Quella di Edna O’Brian è una delle prime voci a guidare i suoi contemporanei tra le censure imposte ai desideri di una semplice ragazza irlandese. Senza tanti fronzoli, mette a nudo ogni aspetto della sua vita: le angosce dell’adolescenza, il richiamo ipnotico della vita di città, il rapporto con l’amore e con la sessualità. È facile intuire quali sono tra quelli elencati, i temi che la società dell’epoca non era ancora pronta a veder sbandierare ai quattro venti: per questo motivo il libro venne bandito e bruciato sul sagrato delle chiese. Probabilmente, in questo caso più che in altri, è impossibile scindere il valore letterario di un romanzo dall’epoca di cui è figlio. Oggi, accennare o parlare esplicitamente di sesso in un libro, non scandalizza più nessuno: ma nonostante questo, la narrazione della O’Brien rimane da apprezzare per l’incredibile padronanza nella descrizione che questa autrice dimostrò appena ventenne e, ovviamente, per i suoi contenuti.

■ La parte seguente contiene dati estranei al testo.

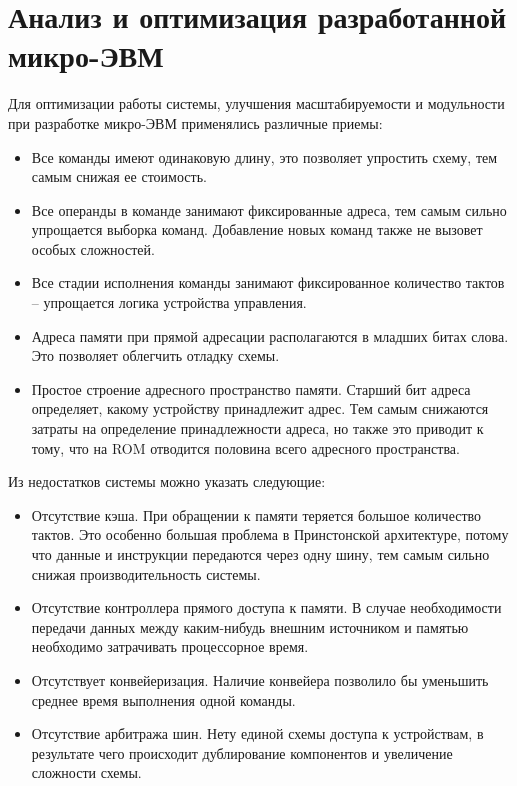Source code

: \section{Анализ и оптимизация разработанной микро-ЭВМ}
Для оптимизации работы системы, улучшения масштабируемости и модульности при разработке микро-ЭВМ применялись различные приемы:

    \begin{itemize}
        \item Все команды имеют одинаковую длину, это позволяет упростить схему, тем самым снижая ее стоимость.
        \item Все операнды в команде занимают фиксированные адреса, тем самым сильно упрощается выборка команд. Добавление новых команд также не вызовет особых сложностей.
        \item Все стадии исполнения команды занимают фиксированное количество тактов -- упрощается логика устройства управления.
        \item Адреса памяти при прямой адресации располагаются в младших битах слова. Это позволяет облегчить отладку схемы.
        \item Простое строение адресного пространство памяти. Старший бит адреса определяет, какому устройству принадлежит адрес. Тем самым снижаются затраты на определение принадлежности адреса, но также это приводит к тому, что на ROM отводится половина всего адресного пространства.
    \end{itemize}

	Из недостатков системы можно указать следующие:
    \begin{itemize}
        \item Отсутствие кэша. При обращении к памяти теряется большое количество тактов. Это особенно большая проблема в Принстонской архитектуре, потому что данные и инструкции передаются через одну шину, тем самым сильно снижая производительность системы.
        \item Отсутствие контроллера прямого доступа к памяти. В случае необходимости передачи данных между каким-нибудь внешним источником и памятью необходимо затрачивать процессорное время.
        \item Отсутствует конвейеризация. Наличие конвейера позволило бы уменьшить среднее время выполнения одной команды.
        \item Отсутствие арбитража шин. Нету единой схемы доступа к устройствам, в результате чего происходит дублирование компонентов и увеличение сложности схемы.
    \end{itemize}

La O’Brien riesce con maestria a farci sentire sulla pelle la fredda aria delle campagna irlandesi, ci fa sentire i pianti sommessi delle educande tra le fredde lenzuola di un convento, tratteggia con poche parole l’attrattiva e i fasti di Dublino, che all’epoca era ancora una piccola città, ma già in grado di calamitare le attenzioni e i desideri di queste ragazze. Riesce a delineare con semplicità e poche parole, personalità complesse ed emblematiche tra cui spiccano le due protagoniste, Caithleen e la sua amica Baba.
Caithleen: dolce, affabile, timida ed affettuosa. Potrebbe essere anche definita un po’ ingenua. Affezionata ad una madre proiettata perennemente verso le sue preoccupazioni, tra le quali hanno un ruolo predominante la tenuta da amministrare e il marito alcolista e violento. Caithleen è una giovane donna di un’epoca in cui a quattordici anni si era già tali, proiettata verso un idea di amore romantico e travagliato, dove il solo sfiorarsi crea sconvolgimenti emotivi incredibili.
Baba: tralasciando tutti i possibili modi più eleganti per definire questa ragazza, credo che l’aggettivo più spontaneo e sincero che le si possa attribuire è antipatica. Baba è schietta, maliziosa, insofferente verso la vita noiosa di campagna, figlia di una donna bellissima che vede appassire i suoi giorni seduta allo sgabello di uno squallido bar, per provare almeno il piacere di farsi ammirare. Baba è spigliata e rancorosa, egoista quanto basta ma, a modo suo, anche fragile. È incredibilmente acuta, tanto da capire (forse prima dell’amica) come vanno le cose nel mondo e soprattutto, che non bisogna farsi troppe illusioni.
Entrambe anelano in modo diverso la libertà, non solo quella fisica, che le separerà dalla bellissima quanto asfissiante campagna, ma anche la libertà di godersi la vita, di passeggiare libere in città sfoggiando ogni tanto un accessorio nuovo, di andare a ballare la sera, di innamorarsi. Atteggiamenti che un mondo bigotto, attento alle apparenze più che alla sostanza, non esita ad additare come scandalosi e riprovevoli.
Ragazze di campagna è il primo volume della trilogia che esplora la crescita di Baba e Caithleen:  pur essendo consci in partenza di questa sua caratteristica, non si riesce a dimenticare il modo davvero brusco con cui si interrompe la narrazione. La vicenda rimane senza una vera conclusione, neppure una parziale, lasciando il destino delle protagoniste avvolto nel dubbio e il lettore nella frustrazione.
Quando mi trovo ad esprimere un giudizio personale su quello che è considerato un classico della letteratura (e in questo caso, addirittura una pietra miliare per quella di un intero paese) mi trovo sempre in difficoltà, e la difficoltà raddoppia se eventualmente mi si chiede se è un romanzo da consigliare oppure no: inevitabilmente, Ragazze di campagna non può avere oggi l’effetto shock che ebbe all’epoca della sua prima edizione, dovendo affrontare un pubblico di lettori incredibilmente diverso. Questo è, effettivamente, ovvio: ogni romanzo ambientato e fortemente legato all’epoca della sua stesura, si trova di fronte un pubblico diverso, ma non per questo il romanzo e il suo autore smettono di lanciare messaggi alle nuove generazioni di lettori. In questo caso, però, forse a causa proprio dell’inaspettata mancanza di una conclusione, ci penserei probabilmente due volte prima di consigliarlo spassionatamente a qualcuno che non è amante della letteratura che, forse superficialmente, definisco di solito "alla Jane Austen". Sia chiaro: io la amo e la venero ogni volta che posso, ma mi rendo conto che non tutti la pensano allo stesso modo. Ragazze di campagna è il poetico, dolce, un po’ malinconico e molto intimo resoconto di alcuni anni della giovinezza di due donne: non ci sono colpi di scena, ma soltanto una rapida carrellata di avvenimenti e sentimenti, che hanno come sfondo l’affascinante campagna irlandese e i salotti dublinesi di metà novecento.